- [RECORD EXCERPTS]:
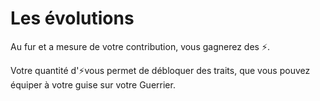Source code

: # Les évolutions

Au fur et a mesure de votre contribution, vous gagnerez des :zap:.

Votre quantité d':zap:vous permet de débloquer des traits, que vous pouvez équiper à votre guise sur votre Guerrier.

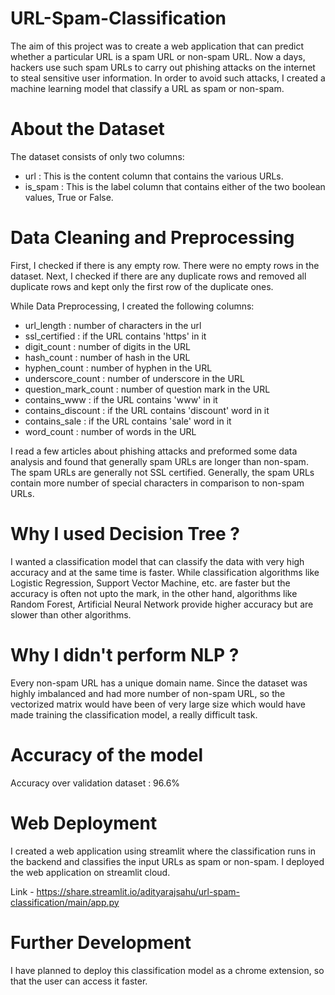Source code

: # URL-Spam-Classification

The aim of this project was to create a web application that can predict whether a particular URL is a spam URL or non-spam URL. Now a days, hackers use such spam URLs to carry out phishing attacks on the internet to steal sensitive user information. In order to avoid such attacks, I created a machine learning model that classify a URL as spam or non-spam.

# About the Dataset

The dataset consists of only two columns:
- url : This is the content column that contains the various URLs.
- is_spam : This is the label column that contains either of the two boolean values, True or False.

# Data Cleaning and Preprocessing

First, I checked if there is any empty row. There were no empty rows in the dataset. Next, I checked if there are any duplicate rows and removed all duplicate rows and kept only the first row of the duplicate ones. 

While Data Preprocessing, I created the following columns:
- url_length : number of characters in the url
- ssl_certified : if the URL contains 'https' in it
- digit_count : number of digits in the URL
- hash_count : number of hash in the URL
- hyphen_count : number of hyphen in the URL
- underscore_count : number of underscore in the URL
- question_mark_count : number of question mark in the URL
- contains_www : if the URL contains 'www' in it
- contains_discount : if the URL contains 'discount' word in it
- contains_sale : if the URL contains 'sale' word in it
- word_count : number of words in the URL

I read a few articles about phishing attacks and preformed some data analysis and found that generally spam URLs are longer than non-spam. The spam URLs are generally not SSL certified. Generally, the spam URLs contain more number of special characters in comparison to non-spam URLs.

# Why I used Decision Tree ?

I wanted a classification model that can classify the data with very high accuracy and at the same time is faster. While classification algorithms like Logistic Regression, Support Vector Machine, etc. are faster but the accuracy is often not upto the mark, in the other hand, algorithms like Random Forest, Artificial Neural Network provide higher accuracy but are slower than other algorithms.

# Why I didn't perform NLP ?

Every non-spam URL has a unique domain name. Since the dataset was highly imbalanced and had more number of non-spam URL, so the vectorized matrix would have been of very large size which would have made training the classification model, a really difficult task. 

# Accuracy of the model

Accuracy over validation dataset : 96.6%

# Web Deployment

I created a web application using streamlit where the classification runs in the backend and classifies the input URLs as spam or non-spam. I deployed the web application on streamlit cloud.

Link - https://share.streamlit.io/adityarajsahu/url-spam-classification/main/app.py

# Further Development

I have planned to deploy this classification model as a chrome extension, so that the user can access it faster.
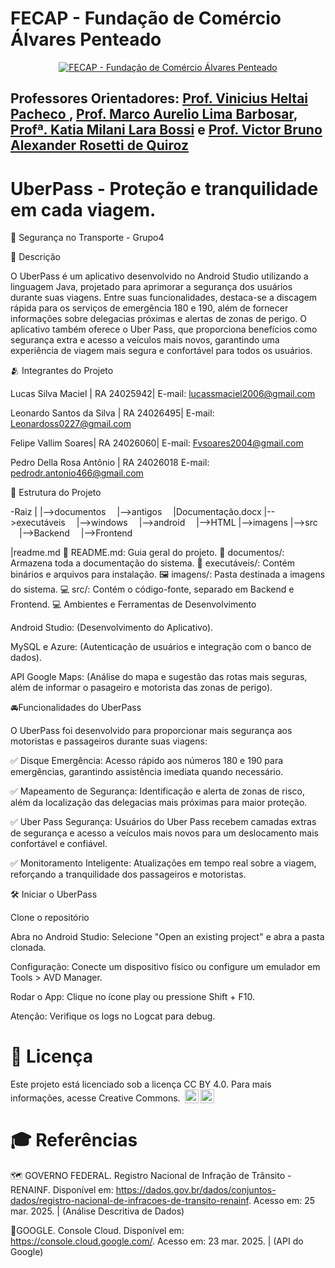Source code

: # FECAP - Fundação de Comércio Álvares Penteado

<p align="center">
<a href= "https://www.fecap.br/"><img src="https://encrypted-tbn0.gstatic.com/images?q=tbn:ANd9GcRhZPrRa89Kma0ZZogxm0pi-tCn_TLKeHGVxywp-LXAFGR3B1DPouAJYHgKZGV0XTEf4AE&usqp=CAU" alt="FECAP - Fundação de Comércio Álvares Penteado" border="0"></a>

## Professores Orientadores: <a href="">Prof. Vinicius Heltai Pacheco </a>, <a href="">Prof. Marco Aurelio Lima Barbosar</a>, <a href="">Profª. Katia Milani Lara Bossi</a> e <a href="">Prof. Victor Bruno Alexander Rosetti de Quiroz</a>
</a>

# UberPass - Proteção e tranquilidade em cada viagem.

🚖 Segurança no Transporte - Grupo4

📝 Descrição

​O UberPass é um aplicativo desenvolvido no Android Studio utilizando a linguagem Java, projetado para aprimorar a segurança dos usuários durante suas viagens. Entre suas funcionalidades, destaca-se a discagem rápida para os serviços de emergência 180 e 190, além de fornecer informações sobre delegacias próximas e alertas de zonas de perigo. O aplicativo também oferece o Uber Pass, que proporciona benefícios como segurança extra e acesso a veículos mais novos, garantindo uma experiência de viagem mais segura e confortável para todos os usuários.​


🫂 Integrantes do Projeto

Lucas Silva Maciel | RA 24025942| E-mail: lucassmaciel2006@gmail.com

Leonardo Santos da Silva | RA 24026495| E-mail: Leonardoss0227@gmail.com

Felipe Vallim Soares| RA 24026060| E-mail: Fvsoares2004@gmail.com

Pedro Della Rosa Antônio | RA 24026018 E-mail: pedrodr.antonio466@gmail.com

📂 Estrutura do Projeto

-Raiz
|
|-->documentos
 |-->antigos
 |Documentação.docx
|-->executáveis
 |-->windows
 |-->android
 |-->HTML
|-->imagens
|-->src
 |-->Backend
 |-->Frontend
 
|readme.md
📄 README.md: Guia geral do projeto.
📁 documentos/: Armazena toda a documentação do sistema.
📂 executáveis/: Contém binários e arquivos para instalação.
🖼️ imagens/: Pasta destinada a imagens do sistema.
💻 src/: Contém o código-fonte, separado em Backend e Frontend.
💻 Ambientes e Ferramentas de Desenvolvimento

Android Studio: (Desenvolvimento do Aplicativo).

MySQL e Azure: (Autenticação de usuários e integração com o banco de dados).

API Google Maps: (Análise do mapa e sugestão das rotas mais seguras, além de informar o pasageiro e motorista das zonas de perigo).

🚘Funcionalidades do UberPass

O UberPass foi desenvolvido para proporcionar mais segurança aos motoristas e passageiros durante suas viagens:

✅ Disque Emergência: Acesso rápido aos números 180 e 190 para emergências, garantindo assistência imediata quando necessário.

✅ Mapeamento de Segurança: Identificação e alerta de zonas de risco, além da localização das delegacias mais próximas para maior proteção.

✅ Uber Pass Segurança: Usuários do Uber Pass recebem camadas extras de segurança e acesso a veículos mais novos para um deslocamento mais confortável e confiável.

✅ Monitoramento Inteligente: Atualizações em tempo real sobre a viagem, reforçando a tranquilidade dos passageiros e motoristas.


🛠️ Iniciar o UberPass

Clone o repositório

Abra no Android Studio: Selecione "Open an existing project" e abra a pasta clonada.

Configuração: Conecte um dispositivo físico ou configure um emulador em Tools > AVD Manager.

Rodar o App: Clique no ícone play ou pressione Shift + F10.

Atenção: Verifique os logs no Logcat para debug.

# 📜 Licença

Este projeto está licenciado sob a licença CC BY 4.0. Para mais informações, acesse Creative Commons. <img style="height:22px!important;margin-left:3px;vertical-align:text-bottom;" src="https://mirrors.creativecommons.org/presskit/icons/cc.svg?ref=chooser-v1" alt=""><img style="height:22px!important;margin-left:3px;vertical-align:text-bottom;" src="https://mirrors.creativecommons.org/presskit/icons/by.svg?ref=chooser-v1" alt=""></a></p>


# 🎓 Referências

🗺️ GOVERNO FEDERAL. Registro Nacional de Infração de Trânsito - RENAINF. Disponível em: https://dados.gov.br/dados/conjuntos-dados/registro-nacional-de-infracoes-de-transito-renainf. Acesso em: 25 mar. 2025. | (Análise Descritiva de Dados)

📍GOOGLE. Console Cloud. Disponível em: https://console.cloud.google.com/. Acesso em: 23 mar. 2025. | (API do Google)
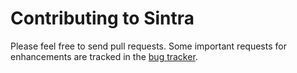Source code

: # Contributing to Sintra

Please feel free to send pull requests. Some important requests for enhancements are tracked in the [bug tracker](https://github.com/KathiraveluLab/Sintra/issues).
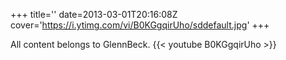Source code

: +++
title=''
date=2013-03-01T20:16:08Z
cover='https://i.ytimg.com/vi/B0KGgqirUho/sddefault.jpg'
+++

All content belongs to GlennBeck.
{{< youtube B0KGgqirUho >}}
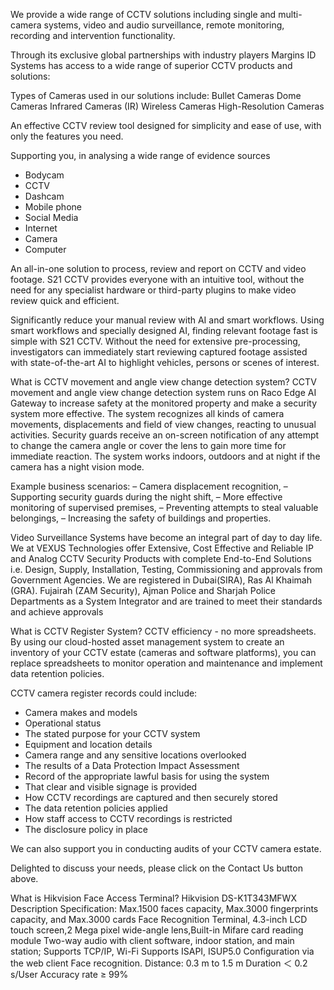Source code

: We provide a wide range of CCTV solutions including single and multi-camera systems, video and audio surveillance, remote monitoring, recording and intervention functionality.

Through its exclusive global partnerships with industry players Margins ID Systems has access to a wide range of superior CCTV products and solutions:

Types of Cameras used in our solutions include:
Bullet Cameras
Dome Cameras
Infrared Cameras (IR)
Wireless Cameras
High-Resolution Cameras



An effective CCTV review tool designed for simplicity and ease of use, with only the features you need.

Supporting you, in analysing a wide range of evidence sources
- Bodycam
- CCTV
- Dashcam
- Mobile phone
- Social Media
- Internet
- Camera
- Computer

An all-in-one solution to process, review and report on CCTV and video footage. S21 CCTV provides everyone with an intuitive tool, without the need for any specialist hardware or third-party plugins to make video review quick and efficient.

Significantly reduce your manual review with AI and smart workflows.
Using smart workflows and specially designed AI, finding relevant footage fast is simple with S21 CCTV. Without the need for extensive pre-processing, investigators can immediately start reviewing captured footage assisted with state-of-the-art AI to highlight vehicles, persons or scenes of interest.

What is CCTV movement and angle view change detection system?
CCTV movement and angle view change detection system runs on Raco Edge AI Gateway to increase safety at the monitored property and make a security system more effective. The system recognizes all kinds of camera movements, displacements and field of view changes, reacting to unusual activities. Security guards receive an on-screen notification of any attempt to change the camera angle or cover the lens to gain more time for immediate reaction. The system works indoors, outdoors and at night if the camera has a night vision mode.

Example business scenarios:
– Camera displacement recognition,
– Supporting security guards during the night shift,
– More effective monitoring of supervised premises,
– Preventing attempts to steal valuable belongings,
– Increasing the safety of buildings and properties.


Video Surveillance Systems have become an integral part of day to day life. We at VEXUS Technologies offer Extensive, Cost Effective and Reliable IP and Analog CCTV Security Products with complete End-to-End Solutions i.e. Design, Supply, Installation, Testing, Commissioning and approvals from Government Agencies. We are registered in Dubai(SIRA), Ras Al Khaimah (GRA). Fujairah (ZAM Security), Ajman Police and Sharjah Police Departments as a System Integrator and are trained to meet their standards and achieve approvals

What is CCTV Register System?
CCTV efficiency - no more spreadsheets. By using our cloud-hosted asset management system to create an inventory of your CCTV estate (cameras and software platforms), you can replace spreadsheets to monitor operation and maintenance and implement data retention policies.

CCTV camera register records could include:

* Camera makes and models
* Operational status
* The stated purpose for your CCTV system
* Equipment and location details
* Camera range and any sensitive locations overlooked
* The results of a Data Protection Impact Assessment
* Record of the appropriate lawful basis for using the system
* That clear and visible signage is provided
* How CCTV recordings are captured and then securely stored
* The data retention policies applied
* How staff access to CCTV recordings is restricted
* The disclosure policy in place

We can also support you in conducting audits of your CCTV camera estate.

Delighted to discuss your needs, please click on the Contact Us button above.


What is Hikvision Face Access Terminal?
Hikvision DS-K1T343MFWX Description
Specification:
Max.1500 faces capacity, Max.3000 fingerprints capacity, and Max.3000 cards
Face Recognition Terminal, 4.3-inch LCD touch screen,2 Mega pixel wide-angle lens,Built-in Mifare card reading module
Two-way audio with client software, indoor station, and main station; Supports TCP/IP, Wi-Fi
Supports ISAPI, ISUP5.0
Configuration via the web client
Face recognition. Distance: 0.3 m to 1.5 m
Duration ＜ 0.2 s/User
Accuracy rate ≥ 99%
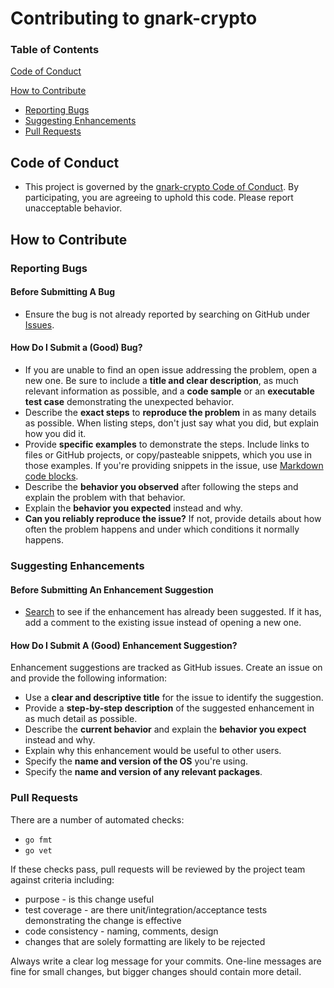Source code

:# Contributing to gnark-crypto

### Table of Contents

[Code of Conduct](#code-of-conduct)

[How to Contribute](#how-to-contribute)

- [Reporting Bugs](#reporting-bugs)
- [Suggesting Enhancements](#suggesting-enhancements)
- [Pull Requests](#pull-requests)

## Code of Conduct

- This project is governed by the [gnark-crypto Code of Conduct](CODE_OF_CONDUCT.md). By participating,
  you are agreeing to uphold this code. Please report unacceptable behavior.

## How to Contribute

### Reporting Bugs

#### Before Submitting A Bug

- Ensure the bug is not already reported by searching on GitHub under
  [Issues](https://github.com/0x3327/gnark-crypto/issues).

#### How Do I Submit a (Good) Bug?

- If you are unable to find an open issue addressing the problem, open a new one. Be sure to include a
  **title and clear description**, as much relevant information as possible, and a **code sample** or
  an **executable test case** demonstrating the unexpected behavior.
- Describe the **exact steps** to **reproduce the problem** in as many details as possible. When
  listing steps, don't just say what you did, but explain how you did it.
- Provide **specific examples** to demonstrate the steps. Include links to files or GitHub projects, or
  copy/pasteable snippets, which you use in those examples. If you're providing snippets in the issue,
  use [Markdown code blocks](https://help.github.com/articles/getting-started-with-writing-and-formatting-on-github/).
- Describe the **behavior you observed** after following the steps and explain the
  problem with that behavior.
- Explain the **behavior you expected** instead and why.
- **Can you reliably reproduce the issue?** If not, provide details about how often the problem
  happens and under which conditions it normally happens.

### Suggesting Enhancements

#### Before Submitting An Enhancement Suggestion

- [Search](https://github.com/0x3327/gnark-crypto/issues) to see if the enhancement has already been
  suggested. If it has, add a comment to the existing issue instead of opening a new one.

#### How Do I Submit A (Good) Enhancement Suggestion?

Enhancement suggestions are tracked as GitHub issues. Create an issue on and provide
the following information:

- Use a **clear and descriptive title** for the issue to identify the suggestion.
- Provide a **step-by-step description** of the suggested enhancement in as much detail as possible.
- Describe the **current behavior** and explain the **behavior you expect** instead and why.
- Explain why this enhancement would be useful to other users.
- Specify the **name and version of the OS** you're using.
- Specify the **name and version of any relevant packages**.

### Pull Requests

There are a number of automated checks:

- `go fmt`
- `go vet`

If these checks pass, pull requests will be reviewed by the project team against criteria including:

- purpose - is this change useful
- test coverage - are there unit/integration/acceptance tests demonstrating the change is effective
- code consistency - naming, comments, design
- changes that are solely formatting are likely to be rejected

Always write a clear log message for your commits. One-line messages are fine for small changes, but
bigger changes should contain more detail.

- [EXERCISE DIRECTIONS]: To answer, report how many lines of the listing contain the word "would", as a number with nothing else.

- [EXERCISE ANSWER]: 2